Using the data beneath this instruction, retype only the lines from the one that contains "## Motivation for development" down to the one that contains "Curated restaurants by", both included, exactly as they appear.
------ TASK DATA ------
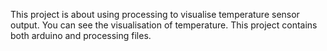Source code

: This project is about using processing to visualise temperature sensor output. You can see the visualisation of temperature.
This project contains both arduino and processing files.
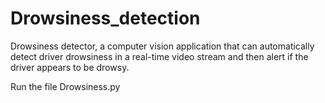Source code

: # Drowsiness_detection
Drowsiness detector, a computer vision application that can automatically detect driver drowsiness in a real-time video stream and then alert if the driver appears to be drowsy.

Run the file Drowsiness.py 

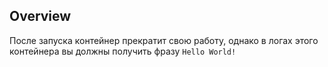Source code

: ## Overview

После запуска контейнер прекратит свою работу, однако в логах этого контейнера вы должны получить фразу `Hello World!`
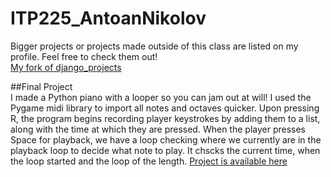 # ITP225_AntoanNikolov  
Bigger projects or projects made outside of this class are listed on my profile. Feel free to check them out!  
[My fork of django_projects](https://github.com/AntoanNikolov/django_projects_fork)  

##Final Project  
I made a Python piano with a looper so you can jam out at will! I used the Pygame midi library to import all notes and octaves quicker. Upon pressing R, the program begins recording player keystrokes by adding them to a list, along with the time at which they are pressed. When the player presses Space for playback, we have a loop checking where we currently are in the playback loop to decide what note to play. It  chscks the current time, when the loop started and the loop of the length. [Project is available here](https://github.com/AntoanNikolov/Python-Piano-with-Looper)

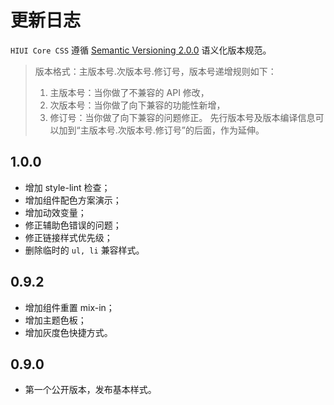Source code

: # 更新日志

`HIUI Core CSS` 遵循 [Semantic Versioning 2.0.0](http://semver.org/lang/zh-CN/) 语义化版本规范。

> 版本格式：主版本号.次版本号.修订号，版本号递增规则如下：
> 1. 主版本号：当你做了不兼容的 API 修改，
> 1. 次版本号：当你做了向下兼容的功能性新增，
> 1. 修订号：当你做了向下兼容的问题修正。
> 先行版本号及版本编译信息可以加到“主版本号.次版本号.修订号”的后面，作为延伸。

## 1.0.0

- 增加 style-lint 检查；
- 增加组件配色方案演示；
- 增加动效变量；
- 修正辅助色错误的问题；
- 修正链接样式优先级；
- 删除临时的 `ul, li` 兼容样式。

## 0.9.2

- 增加组件重置 mix-in；
- 增加主题色板；
- 增加灰度色快捷方式。

## 0.9.0

- 第一个公开版本，发布基本样式。
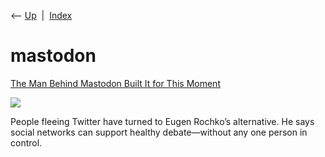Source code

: <div class="nav">

⟵ [Up](index.html)  \|  [Index](index.html)

</div>

# mastodon

<div class="cards">

<div class="card">

<div class="card-title">

[The Man Behind Mastodon Built It for This
Moment](https://www.wired.com/story/the-man-behind-mastodon-eugen-rochko-built-it-for-this-moment)

</div>

<div class="card-image">

[![](https://media.wired.com/photos/636efb61e20b7b4375263942/191:100/w_1280,c_limit/Mastadon-Eugen-Rochko-Business-1344823863.jpg)](https://www.wired.com/story/the-man-behind-mastodon-eugen-rochko-built-it-for-this-moment)

</div>

People fleeing Twitter have turned to Eugen Rochko’s alternative. He
says social networks can support healthy debate—without any one person
in control.

</div>

</div>
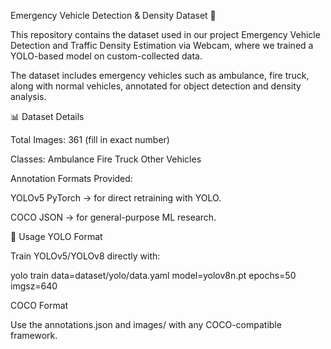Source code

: Emergency Vehicle Detection & Density Dataset 🚨

This repository contains the dataset used in our project Emergency Vehicle Detection and Traffic Density Estimation via Webcam, where we trained a YOLO-based model on custom-collected data.

The dataset includes emergency vehicles such as ambulance, fire truck, along with normal vehicles, annotated for object detection and density analysis.


📊 Dataset Details

Total Images: 361 (fill in exact number)

Classes:
Ambulance
Fire Truck
Other Vehicles

Annotation Formats Provided:

YOLOv5 PyTorch → for direct retraining with YOLO.

COCO JSON → for general-purpose ML research.

🚀 Usage
YOLO Format

Train YOLOv5/YOLOv8 directly with:

yolo train data=dataset/yolo/data.yaml model=yolov8n.pt epochs=50 imgsz=640

COCO Format

Use the annotations.json and images/ with any COCO-compatible framework.
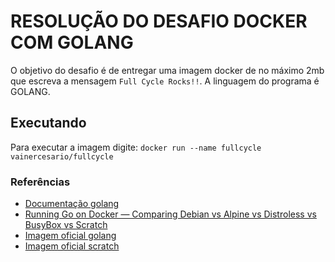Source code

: # RESOLUÇÃO DO DESAFIO DOCKER COM GOLANG
O objetivo do desafio é de entregar uma imagem docker de no máximo 2mb que escreva a mensagem `Full Cycle Rocks!!`.
A linguagem do programa é GOLANG.

## Executando
Para executar a imagem digite:
`docker run --name fullcycle vainercesario/fullcycle`

### Referências
- [Documentação golang](https://go.dev/)
- [Running Go on Docker — Comparing Debian vs Alpine vs Distroless vs BusyBox vs Scratch](https://laurent-bel.medium.com/running-go-on-docker-comparing-debian-vs-alpine-vs-distroless-vs-busybox-vs-scratch-18b8c835d9b8)
- [Imagem oficial golang](https://hub.docker.com/_/golang)
- [Imagem oficial scratch](https://hub.docker.com/_/scratch)
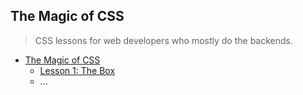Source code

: ## The Magic of CSS

> CSS lessons for web developers who mostly do the backends.

- [The Magic of CSS](http://github.hubspot.com/magic-of-css)
    - [Lesson 1: The Box](http://github.hubspot.com/magic-of-css/lessons/1-the-box/)
    - ...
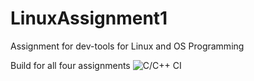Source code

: # LinuxAssignment1
Assignment for dev-tools for Linux and OS Programming

Build for all four assignments
![C/C++ CI](https://github.com/99002486/LinuxAssignment1/workflows/C/C++%20CI/badge.svg)
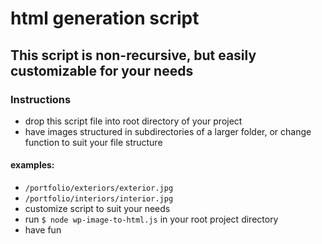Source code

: # html generation script

## This script is non-recursive, but easily customizable for your needs

### Instructions

- drop this script file into root directory of your project
- have images structured in subdirectories of a larger folder, or change function to suit your file structure
#### examples:
  - `/portfolio/exteriors/exterior.jpg`
  - `/portfolio/interiors/interior.jpg`
- customize script to suit your needs
- run `$ node wp-image-to-html.js` in your root project directory
- have fun
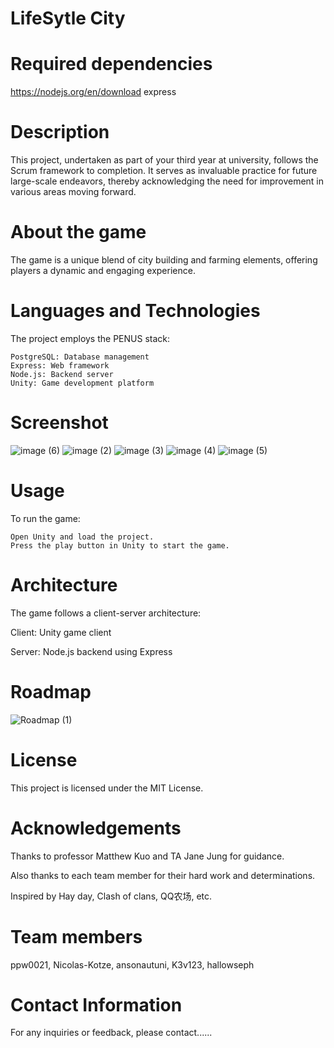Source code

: # LifeSytle City

# Required dependencies
https://nodejs.org/en/download
express

# Description

This project, undertaken as part of your third year at university, follows the Scrum framework to completion. It serves as invaluable practice for future large-scale endeavors, thereby acknowledging the need for improvement in various areas moving forward.


# About the game

The game is a unique blend of city building and farming elements, offering players a dynamic and engaging experience.

# Languages and Technologies

The project employs the PENUS stack:

    PostgreSQL: Database management
    Express: Web framework
    Node.js: Backend server
    Unity: Game development platform

# Screenshot

![image (6)](https://github.com/ppw0021/2024-sta/assets/123932560/c019f5c8-7e67-4299-a677-8037afb534ca)
![image (2)](https://github.com/ppw0021/2024-sta/assets/123932560/7af3397a-f53f-443c-87d6-2153ea25df50)
![image (3)](https://github.com/ppw0021/2024-sta/assets/123932560/963565b9-da58-4cd6-b4c3-1f9a319a003d)
![image (4)](https://github.com/ppw0021/2024-sta/assets/123932560/d41a1ab0-31b1-4653-96b1-59e23ae18bd7)
![image (5)](https://github.com/ppw0021/2024-sta/assets/123932560/8a92fb64-ab05-4d04-83c3-282fc2c76adf)


# Usage

To run the game:

    Open Unity and load the project.
    Press the play button in Unity to start the game.

# Architecture
The game follows a client-server architecture:
  
  Client: Unity game client
  
  Server: Node.js backend using Express

# Roadmap

![Roadmap (1)](https://github.com/ppw0021/2024-sta/assets/123932560/6ce9beb2-8729-4195-a88c-b48bc0df06de)


# License

This project is licensed under the MIT License.

# Acknowledgements

 Thanks to professor Matthew Kuo and TA Jane Jung for guidance. 
 
 Also thanks to each team member for their hard work and determinations.
 

 Inspired by Hay day, Clash of clans, QQ农场, etc.

# Team members

ppw0021, Nicolas-Kotze, ansonautuni, K3v123, hallowseph

# Contact Information

For any inquiries or feedback, please contact......
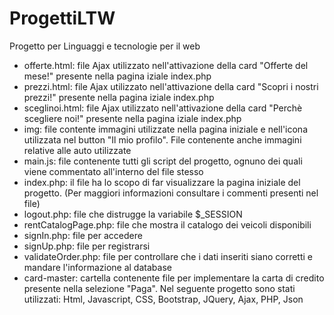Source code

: # ProgettiLTW
Progetto per Linguaggi e tecnologie per il web
* offerte.html: file Ajax utilizzato nell'attivazione della card "Offerte del mese!" presente nella pagina iziale index.php
* prezzi.html: file Ajax utilizzato nell'attivazione della card "Scopri i nostri prezzi!" presente nella pagina iziale index.php 
* sceglinoi.html: file Ajax utilizzato nell'attivazione della card "Perchè scegliere noi!" presente nella pagina iziale index.php
* img: file contente immagini utilizzate nella pagina iniziale e nell'icona utilizzata nel button "Il mio profilo". File contenente anche immagini relative alle auto utilizzate
* main.js: file contenente tutti gli script del progetto, ognuno dei quali viene commentato all'interno del file stesso
* index.php: il file ha lo scopo di far visualizzare la pagina iniziale del progetto. (Per maggiori informazioni consultare i commenti presenti nel file)
* logout.php: file che distrugge la variabile $_SESSION
* rentCatalogPage.php: file che mostra il catalogo dei veicoli disponibili 
* signIn.php: file per accedere   
* signUp.php: file per registrarsi
* validateOrder.php: file per controllare che i dati inseriti siano corretti e mandare l'informazione al database
* card-master: cartella contenente file per implementare la carta di credito presente nella selezione "Paga".
Nel seguente progetto sono stati utilizzati: Html, Javascript, CSS, Bootstrap, JQuery, Ajax, PHP, Json
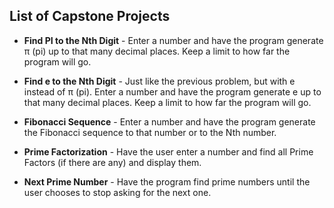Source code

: ## List of Capstone Projects

* **Find PI to the Nth Digit** - Enter a number and have the program generate π (pi) up to that many decimal places. Keep a limit to how far the program will go.

* **Find e to the Nth Digit** - Just like the previous problem, but with e instead of π (pi). Enter a number and have the program generate e up to that many decimal places. Keep a limit to how far the program will go.

* **Fibonacci Sequence** - Enter a number and have the program generate the Fibonacci sequence to that number or to the Nth number.

* **Prime Factorization** - Have the user enter a number and find all Prime Factors (if there are any) and display them.

* **Next Prime Number** - Have the program find prime numbers until the user chooses to stop asking for the next one.
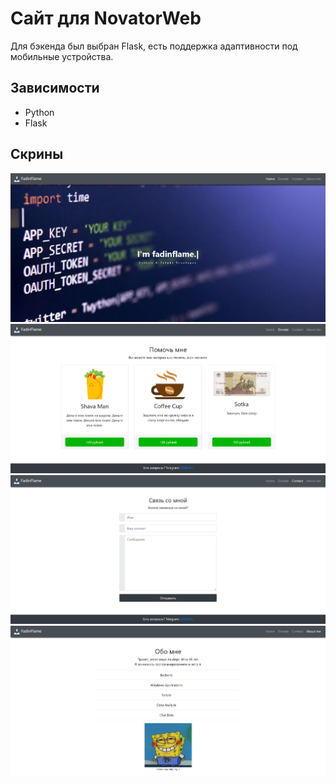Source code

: # Сайт для NovatorWeb

Для бэкенда был выбран Flask, есть поддержка адаптивности под мобильные устройства.

## Зависимости

- Python
- Flask

## Скрины

![1](screens/1.png)
![1](screens/2.png)
![1](screens/3.png)
![1](screens/4.png)
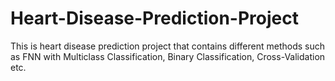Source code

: # Heart-Disease-Prediction-Project
This is heart disease prediction project that contains different methods such as FNN with Multiclass Classification, Binary Classification, Cross-Validation etc. 
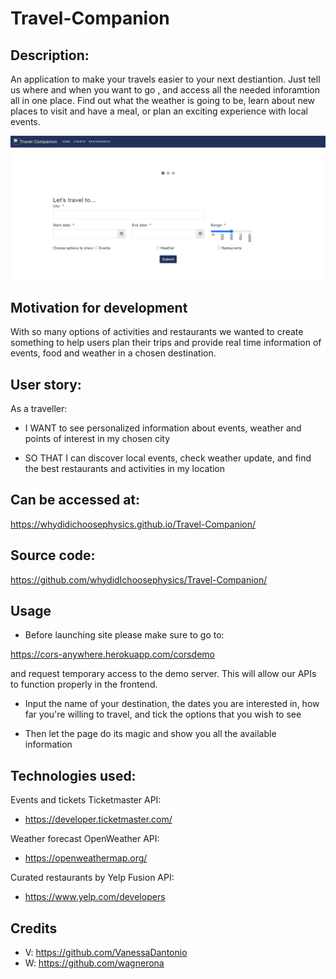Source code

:# Travel-Companion

## Description:

An application to make your travels easier to your next destiantion. Just tell us where and when you want to go , and access all the needed inforamtion all in one place. Find out what the weather is going to be, learn about new places to visit and have a meal, or plan an exciting experience with local events.

![My Image](./assets/Images/pageScreenshot1.png)

## Motivation for development

With so many options of activities and restaurants we wanted to create something to help users plan their trips and provide real time information of events, food and weather in a chosen destination.

## User story:

As a traveller:

* I WANT to see personalized information about events, weather and points of interest in my chosen city

* SO THAT I can discover local events, check weather update, and find the best restaurants and activities in my location

## Can be accessed at:

https://whydidichoosephysics.github.io/Travel-Companion/

## Source code:
https://github.com/whydidIchoosephysics/Travel-Companion/

## Usage

* Before launching site please make sure to go to:

https://cors-anywhere.herokuapp.com/corsdemo

and request temporary access to the demo server. This will allow our APIs to function properly in the frontend.

* Input the name of your destination, the dates you are interested in, how far you're willing to travel, and tick the options that you wish to see

* Then let the page do its magic and show you all the available information

## Technologies used:

Events and tickets Ticketmaster API:

* https://developer.ticketmaster.com/

Weather forecast OpenWeather API:

* https://openweathermap.org/

Curated restaurants by Yelp Fusion API:

* https://www.yelp.com/developers


## Credits

* V: https://github.com/VanessaDantonio
* W: https://github.com/wagnerona
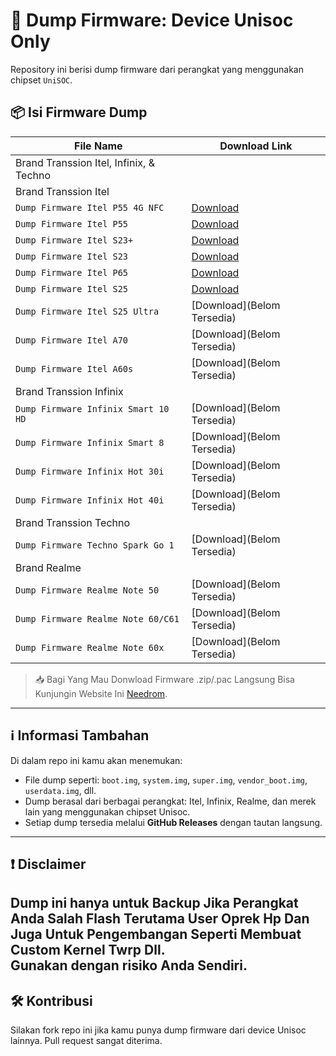 # 📱 Dump Firmware: Device Unisoc Only

Repository ini berisi dump firmware dari perangkat yang menggunakan chipset `UniSOC`.

## 📦 Isi Firmware Dump

| File Name                       | Download Link                                                                 |
|--------------------------------|-------------------------------------------------------------------------------|
| Brand Transsion Itel, Infinix, & Techno         |                                                                               |
| Brand Transsion Itel          |                                                                               |
| `Dump Firmware Itel P55 4G NFC`                     | [Download](https://github.com/Kurumi-3/Dump_Firmware_Unisoc/releases/tag/Dump_Fw_P55_4G_NFC)                     |
| `Dump Firmware Itel P55`                     | [Download](https://github.com/Kurumi-3/Dump_Firmware_Unisoc/releases/tag/Dump_Fw_Itel_P55)                     |
| `Dump Firmware Itel S23+`                     | [Download](https://github.com/Kurumi-3/Dump_Firmware_Unisoc/releases/tag/Dump_Fw_Itel_S23%2B)                     |
| `Dump Firmware Itel S23`                     | [Download](https://github.com/Kurumi-3/Dump_Firmware_Unisoc/releases/tag/Dump_Fw_Itel_S23)                     |
| `Dump Firmware Itel P65`                     | [Download](https://github.com/Kurumi-3/Dump_Firmware_Unisoc/releases/tag/Dump_Fw_Itel_P65)                     |
| `Dump Firmware Itel S25`                     | [Download](https://github.com/Kurumi-3/Dump_Firmware_Unisoc/releases/tag/Dump_Fw_Itel_S25)                     |
| `Dump Firmware Itel S25 Ultra`                     | [Download](Belom Tersedia)                     |
| `Dump Firmware Itel A70`                     | [Download](Belom Tersedia)                     |
| `Dump Firmware Itel A60s`                     | [Download](Belom Tersedia)                     |
| Brand Transsion Infinix           |                                                                               |
| `Dump Firmware Infinix Smart 10 HD`                     | [Download](Belom Tersedia)                     |
| `Dump Firmware Infinix Smart 8`                     | [Download](Belom Tersedia)                     |
| `Dump Firmware Infinix Hot 30i`                     | [Download](Belom Tersedia)                     |
| `Dump Firmware Infinix Hot 40i`                     | [Download](Belom Tersedia)                     |
| Brand Transsion Techno           |                                                                               |
| `Dump Firmware Techno Spark Go 1`                     | [Download](Belom Tersedia)                     |
| Brand Realme           |                                                                               |
| `Dump Firmware Realme Note 50`                     | [Download](Belom Tersedia)                     |
| `Dump Firmware Realme Note 60/C61`                     | [Download](Belom Tersedia)                     |
| `Dump Firmware Realme Note 60x`                     | [Download](Belom Tersedia)                     |


> 📥 Bagi Yang Mau Donwload Firmware .zip/.pac Langsung Bisa Kunjungin Website Ini [Needrom](https://www.needrom.com/).

---

## ℹ️ Informasi Tambahan

Di dalam repo ini kamu akan menemukan:

- File dump seperti: `boot.img`, `system.img`, `super.img`, `vendor_boot.img`, `userdata.img`, dll.
- Dump berasal dari berbagai perangkat: Itel, Infinix, Realme, dan merek lain yang menggunakan chipset Unisoc.
- Setiap dump tersedia melalui **GitHub Releases** dengan tautan langsung.

---

## ❗ Disclaimer

Dump ini hanya untuk **Backup Jika Perangkat Anda Salah Flash Terutama User Oprek Hp Dan Juga Untuk Pengembangan Seperti Membuat Custom Kernel Twrp Dll**.  
Gunakan dengan risiko Anda Sendiri.
---

## 🛠️ Kontribusi

Silakan fork repo ini jika kamu punya dump firmware dari device Unisoc lainnya. Pull request sangat diterima.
------
RESPONSE:
## Motivation for development

With so many options of activities and restaurants we wanted to create something to help users plan their trips and provide real time information of events, food and weather in a chosen destination.

## User story:

As a traveller:

* I WANT to see personalized information about events, weather and points of interest in my chosen city

* SO THAT I can discover local events, check weather update, and find the best restaurants and activities in my location

## Can be accessed at:

https://whydidichoosephysics.github.io/Travel-Companion/

## Source code:
https://github.com/whydidIchoosephysics/Travel-Companion/

## Usage

* Before launching site please make sure to go to:

https://cors-anywhere.herokuapp.com/corsdemo

and request temporary access to the demo server. This will allow our APIs to function properly in the frontend.

* Input the name of your destination, the dates you are interested in, how far you're willing to travel, and tick the options that you wish to see

* Then let the page do its magic and show you all the available information

## Technologies used:

Events and tickets Ticketmaster API:

* https://developer.ticketmaster.com/

Weather forecast OpenWeather API:

* https://openweathermap.org/

Curated restaurants by Yelp Fusion API:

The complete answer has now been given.